(Task material begins)

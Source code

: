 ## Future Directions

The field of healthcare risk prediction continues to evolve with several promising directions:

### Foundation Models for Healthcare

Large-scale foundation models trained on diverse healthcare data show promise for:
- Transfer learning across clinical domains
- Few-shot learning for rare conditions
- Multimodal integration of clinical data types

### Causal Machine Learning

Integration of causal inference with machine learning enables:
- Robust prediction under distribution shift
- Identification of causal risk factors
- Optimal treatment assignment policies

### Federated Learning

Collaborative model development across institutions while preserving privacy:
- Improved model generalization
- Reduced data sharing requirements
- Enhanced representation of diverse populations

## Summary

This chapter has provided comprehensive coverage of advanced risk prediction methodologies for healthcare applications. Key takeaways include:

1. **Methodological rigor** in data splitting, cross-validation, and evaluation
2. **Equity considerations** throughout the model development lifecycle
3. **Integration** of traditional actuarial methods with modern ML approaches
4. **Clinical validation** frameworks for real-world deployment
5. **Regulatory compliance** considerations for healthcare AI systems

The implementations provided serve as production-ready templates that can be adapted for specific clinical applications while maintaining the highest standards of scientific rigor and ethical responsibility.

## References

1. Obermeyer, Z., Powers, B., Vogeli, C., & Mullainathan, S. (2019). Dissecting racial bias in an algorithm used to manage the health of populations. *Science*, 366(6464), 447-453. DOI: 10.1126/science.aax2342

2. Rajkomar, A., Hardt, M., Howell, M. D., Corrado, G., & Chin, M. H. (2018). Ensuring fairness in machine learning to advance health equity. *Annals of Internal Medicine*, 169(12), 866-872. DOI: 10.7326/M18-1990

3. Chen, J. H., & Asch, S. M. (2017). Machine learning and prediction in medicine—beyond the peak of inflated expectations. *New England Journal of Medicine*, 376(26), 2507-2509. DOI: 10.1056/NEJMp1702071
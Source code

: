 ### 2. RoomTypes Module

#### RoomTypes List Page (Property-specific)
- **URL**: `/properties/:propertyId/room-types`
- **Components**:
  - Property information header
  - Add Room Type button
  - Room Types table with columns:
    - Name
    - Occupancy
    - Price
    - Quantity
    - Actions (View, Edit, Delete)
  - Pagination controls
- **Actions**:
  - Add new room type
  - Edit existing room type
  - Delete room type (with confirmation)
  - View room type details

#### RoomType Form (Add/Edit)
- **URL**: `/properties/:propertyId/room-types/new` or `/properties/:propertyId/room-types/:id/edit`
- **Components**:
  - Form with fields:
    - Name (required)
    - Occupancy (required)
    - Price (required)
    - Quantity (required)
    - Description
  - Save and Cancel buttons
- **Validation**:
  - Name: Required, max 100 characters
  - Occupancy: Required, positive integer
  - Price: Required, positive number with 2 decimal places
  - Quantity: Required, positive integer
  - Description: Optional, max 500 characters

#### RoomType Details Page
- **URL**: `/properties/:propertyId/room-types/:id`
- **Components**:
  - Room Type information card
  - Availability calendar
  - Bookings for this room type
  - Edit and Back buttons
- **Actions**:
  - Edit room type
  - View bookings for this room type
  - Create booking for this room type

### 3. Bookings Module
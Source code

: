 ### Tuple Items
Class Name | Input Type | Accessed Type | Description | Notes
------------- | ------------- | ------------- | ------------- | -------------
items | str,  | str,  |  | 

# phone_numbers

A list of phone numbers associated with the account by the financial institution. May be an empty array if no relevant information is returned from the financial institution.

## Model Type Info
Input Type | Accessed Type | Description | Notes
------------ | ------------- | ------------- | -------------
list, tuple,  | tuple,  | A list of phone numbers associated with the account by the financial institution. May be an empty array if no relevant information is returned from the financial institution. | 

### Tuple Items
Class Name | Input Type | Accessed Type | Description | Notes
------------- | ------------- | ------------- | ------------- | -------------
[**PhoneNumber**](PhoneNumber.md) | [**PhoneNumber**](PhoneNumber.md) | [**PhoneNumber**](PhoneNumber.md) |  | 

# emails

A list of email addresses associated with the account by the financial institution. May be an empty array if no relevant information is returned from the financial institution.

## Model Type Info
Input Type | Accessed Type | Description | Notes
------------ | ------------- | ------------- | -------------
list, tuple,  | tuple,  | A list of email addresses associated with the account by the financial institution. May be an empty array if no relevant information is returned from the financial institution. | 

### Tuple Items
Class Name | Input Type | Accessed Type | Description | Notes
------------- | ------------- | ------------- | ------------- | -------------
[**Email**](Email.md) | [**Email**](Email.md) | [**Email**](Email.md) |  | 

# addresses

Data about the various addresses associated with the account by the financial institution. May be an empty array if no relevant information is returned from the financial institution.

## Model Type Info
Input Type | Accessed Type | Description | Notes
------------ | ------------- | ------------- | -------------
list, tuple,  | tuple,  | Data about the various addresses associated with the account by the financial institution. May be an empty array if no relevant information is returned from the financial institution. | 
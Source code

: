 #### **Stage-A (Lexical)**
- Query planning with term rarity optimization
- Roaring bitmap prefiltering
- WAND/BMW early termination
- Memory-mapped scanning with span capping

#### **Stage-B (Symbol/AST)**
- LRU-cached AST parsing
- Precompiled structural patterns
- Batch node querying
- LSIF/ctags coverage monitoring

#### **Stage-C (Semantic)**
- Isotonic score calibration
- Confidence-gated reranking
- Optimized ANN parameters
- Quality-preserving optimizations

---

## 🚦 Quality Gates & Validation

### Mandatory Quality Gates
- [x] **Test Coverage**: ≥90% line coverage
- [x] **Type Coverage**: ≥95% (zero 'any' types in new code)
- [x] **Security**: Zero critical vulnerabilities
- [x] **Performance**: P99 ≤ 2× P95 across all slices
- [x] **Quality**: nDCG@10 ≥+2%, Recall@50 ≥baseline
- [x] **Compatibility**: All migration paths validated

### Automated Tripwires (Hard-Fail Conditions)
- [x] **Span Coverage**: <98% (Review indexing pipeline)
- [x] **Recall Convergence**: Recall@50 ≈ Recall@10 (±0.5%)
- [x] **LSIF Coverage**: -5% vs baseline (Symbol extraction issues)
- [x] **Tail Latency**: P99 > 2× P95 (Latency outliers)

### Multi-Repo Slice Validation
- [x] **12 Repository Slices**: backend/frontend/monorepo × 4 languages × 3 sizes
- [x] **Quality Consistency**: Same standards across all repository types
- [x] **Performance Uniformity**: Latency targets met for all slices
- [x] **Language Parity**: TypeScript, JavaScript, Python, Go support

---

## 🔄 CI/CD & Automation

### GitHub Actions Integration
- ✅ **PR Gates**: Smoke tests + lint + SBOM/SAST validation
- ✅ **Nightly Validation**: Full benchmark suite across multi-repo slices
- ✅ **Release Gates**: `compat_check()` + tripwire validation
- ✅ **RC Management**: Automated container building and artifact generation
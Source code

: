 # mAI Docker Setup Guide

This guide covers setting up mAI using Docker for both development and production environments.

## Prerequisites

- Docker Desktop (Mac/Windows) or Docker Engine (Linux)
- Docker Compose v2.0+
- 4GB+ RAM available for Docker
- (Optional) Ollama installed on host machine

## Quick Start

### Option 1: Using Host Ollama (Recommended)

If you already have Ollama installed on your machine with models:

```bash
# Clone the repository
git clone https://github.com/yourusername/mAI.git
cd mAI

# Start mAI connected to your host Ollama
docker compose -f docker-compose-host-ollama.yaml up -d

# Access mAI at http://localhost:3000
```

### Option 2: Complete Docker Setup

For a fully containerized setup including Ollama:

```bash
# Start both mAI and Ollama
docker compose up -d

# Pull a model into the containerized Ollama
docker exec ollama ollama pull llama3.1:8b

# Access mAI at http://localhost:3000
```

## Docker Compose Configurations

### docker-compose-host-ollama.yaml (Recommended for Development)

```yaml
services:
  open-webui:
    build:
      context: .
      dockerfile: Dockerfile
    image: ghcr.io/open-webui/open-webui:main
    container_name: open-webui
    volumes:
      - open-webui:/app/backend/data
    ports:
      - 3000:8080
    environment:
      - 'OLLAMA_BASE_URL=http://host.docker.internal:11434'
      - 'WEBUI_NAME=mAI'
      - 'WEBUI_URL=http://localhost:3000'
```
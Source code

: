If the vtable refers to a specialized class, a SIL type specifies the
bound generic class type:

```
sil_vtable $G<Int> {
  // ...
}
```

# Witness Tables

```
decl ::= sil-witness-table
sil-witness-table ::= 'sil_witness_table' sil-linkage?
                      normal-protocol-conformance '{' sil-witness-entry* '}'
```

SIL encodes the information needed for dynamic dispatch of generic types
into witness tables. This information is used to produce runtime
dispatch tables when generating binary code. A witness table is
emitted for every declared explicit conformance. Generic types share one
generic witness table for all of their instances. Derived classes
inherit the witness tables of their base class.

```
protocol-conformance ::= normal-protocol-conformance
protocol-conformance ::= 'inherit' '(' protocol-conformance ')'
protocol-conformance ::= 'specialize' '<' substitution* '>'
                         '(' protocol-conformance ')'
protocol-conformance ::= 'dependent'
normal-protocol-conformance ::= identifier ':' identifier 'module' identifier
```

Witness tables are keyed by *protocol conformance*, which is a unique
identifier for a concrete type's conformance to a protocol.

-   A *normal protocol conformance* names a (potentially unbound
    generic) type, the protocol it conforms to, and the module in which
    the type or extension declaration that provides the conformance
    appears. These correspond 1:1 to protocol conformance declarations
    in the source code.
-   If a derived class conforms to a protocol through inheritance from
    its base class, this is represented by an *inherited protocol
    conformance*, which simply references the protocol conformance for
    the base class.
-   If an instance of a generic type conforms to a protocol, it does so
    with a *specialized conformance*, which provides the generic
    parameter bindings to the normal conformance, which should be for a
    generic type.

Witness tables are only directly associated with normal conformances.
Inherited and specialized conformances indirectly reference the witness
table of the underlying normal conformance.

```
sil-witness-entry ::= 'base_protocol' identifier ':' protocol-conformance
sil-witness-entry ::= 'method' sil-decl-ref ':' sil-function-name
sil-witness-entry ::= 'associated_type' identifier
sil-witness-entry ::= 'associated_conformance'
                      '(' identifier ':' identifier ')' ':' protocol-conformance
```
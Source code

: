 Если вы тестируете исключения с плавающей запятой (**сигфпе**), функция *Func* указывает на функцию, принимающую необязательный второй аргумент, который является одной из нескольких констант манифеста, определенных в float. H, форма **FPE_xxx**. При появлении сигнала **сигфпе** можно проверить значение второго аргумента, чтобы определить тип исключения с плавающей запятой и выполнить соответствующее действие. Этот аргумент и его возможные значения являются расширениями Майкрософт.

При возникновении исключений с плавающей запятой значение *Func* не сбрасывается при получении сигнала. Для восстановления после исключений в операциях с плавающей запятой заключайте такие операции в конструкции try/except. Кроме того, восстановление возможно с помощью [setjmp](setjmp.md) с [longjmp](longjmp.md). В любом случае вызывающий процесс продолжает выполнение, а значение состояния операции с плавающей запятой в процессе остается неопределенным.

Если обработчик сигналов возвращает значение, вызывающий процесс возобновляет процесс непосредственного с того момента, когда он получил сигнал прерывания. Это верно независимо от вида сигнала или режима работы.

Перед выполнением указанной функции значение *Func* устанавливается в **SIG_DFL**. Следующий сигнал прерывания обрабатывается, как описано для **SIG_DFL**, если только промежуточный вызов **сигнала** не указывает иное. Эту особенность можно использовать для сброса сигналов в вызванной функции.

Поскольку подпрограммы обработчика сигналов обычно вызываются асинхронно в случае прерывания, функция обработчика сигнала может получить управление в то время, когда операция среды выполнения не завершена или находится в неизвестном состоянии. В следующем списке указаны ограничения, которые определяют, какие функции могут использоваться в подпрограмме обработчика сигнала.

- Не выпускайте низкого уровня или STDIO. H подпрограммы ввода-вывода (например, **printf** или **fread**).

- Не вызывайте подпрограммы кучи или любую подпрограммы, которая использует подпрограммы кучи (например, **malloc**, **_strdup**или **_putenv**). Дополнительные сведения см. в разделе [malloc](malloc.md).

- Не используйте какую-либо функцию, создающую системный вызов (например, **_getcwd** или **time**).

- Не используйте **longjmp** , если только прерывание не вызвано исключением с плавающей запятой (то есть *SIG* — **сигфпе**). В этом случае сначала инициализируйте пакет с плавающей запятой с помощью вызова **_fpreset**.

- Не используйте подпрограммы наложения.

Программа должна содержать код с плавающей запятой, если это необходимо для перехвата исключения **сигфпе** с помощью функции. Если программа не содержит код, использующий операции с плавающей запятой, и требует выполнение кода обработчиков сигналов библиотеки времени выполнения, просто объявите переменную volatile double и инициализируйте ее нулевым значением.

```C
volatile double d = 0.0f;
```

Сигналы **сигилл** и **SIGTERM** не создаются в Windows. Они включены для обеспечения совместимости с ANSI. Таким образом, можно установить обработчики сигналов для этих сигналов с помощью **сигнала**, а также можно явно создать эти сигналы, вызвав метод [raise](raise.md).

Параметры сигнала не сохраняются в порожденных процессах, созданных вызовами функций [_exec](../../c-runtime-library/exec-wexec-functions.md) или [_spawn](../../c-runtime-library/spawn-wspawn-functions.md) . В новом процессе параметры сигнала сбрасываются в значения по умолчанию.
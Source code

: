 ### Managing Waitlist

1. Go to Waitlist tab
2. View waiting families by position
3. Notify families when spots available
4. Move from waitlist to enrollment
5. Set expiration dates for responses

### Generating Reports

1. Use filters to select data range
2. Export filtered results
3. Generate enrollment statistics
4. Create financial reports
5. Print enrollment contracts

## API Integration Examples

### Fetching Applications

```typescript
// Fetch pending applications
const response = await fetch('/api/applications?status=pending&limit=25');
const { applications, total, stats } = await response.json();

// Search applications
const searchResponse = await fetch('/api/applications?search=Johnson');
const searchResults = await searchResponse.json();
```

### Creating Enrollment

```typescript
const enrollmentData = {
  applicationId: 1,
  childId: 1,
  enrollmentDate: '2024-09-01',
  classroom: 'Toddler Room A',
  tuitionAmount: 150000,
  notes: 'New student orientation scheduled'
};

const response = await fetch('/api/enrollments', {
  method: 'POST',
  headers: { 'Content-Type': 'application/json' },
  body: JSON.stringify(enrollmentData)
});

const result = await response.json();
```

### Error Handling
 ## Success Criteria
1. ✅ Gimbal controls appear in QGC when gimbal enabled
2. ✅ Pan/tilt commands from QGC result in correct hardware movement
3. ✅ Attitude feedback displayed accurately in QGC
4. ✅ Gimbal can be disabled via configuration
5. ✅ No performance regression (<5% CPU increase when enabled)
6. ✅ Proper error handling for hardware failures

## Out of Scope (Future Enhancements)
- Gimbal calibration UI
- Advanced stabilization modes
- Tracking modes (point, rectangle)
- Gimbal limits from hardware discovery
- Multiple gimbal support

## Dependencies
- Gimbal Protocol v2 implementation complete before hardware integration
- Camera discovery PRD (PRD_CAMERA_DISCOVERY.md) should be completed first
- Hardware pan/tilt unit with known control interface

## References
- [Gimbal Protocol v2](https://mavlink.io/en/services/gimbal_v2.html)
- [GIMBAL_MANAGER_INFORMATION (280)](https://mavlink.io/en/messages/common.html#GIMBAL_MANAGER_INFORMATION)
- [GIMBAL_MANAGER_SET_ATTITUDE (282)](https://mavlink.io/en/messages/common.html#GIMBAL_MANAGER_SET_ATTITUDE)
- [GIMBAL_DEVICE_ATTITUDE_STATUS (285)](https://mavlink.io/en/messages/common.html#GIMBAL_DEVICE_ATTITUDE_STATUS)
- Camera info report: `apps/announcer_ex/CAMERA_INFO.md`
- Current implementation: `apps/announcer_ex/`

(Task material ends)

■ Assignment:
Reproduce exactly the lines above from the line with "a (potentially unbound" to the line with "through inheritance from", including both, and add nothing.

■ Exercise output:
-   A *normal protocol conformance* names a (potentially unbound
    generic) type, the protocol it conforms to, and the module in which
    the type or extension declaration that provides the conformance
    appears. These correspond 1:1 to protocol conformance declarations
    in the source code.
-   If a derived class conforms to a protocol through inheritance from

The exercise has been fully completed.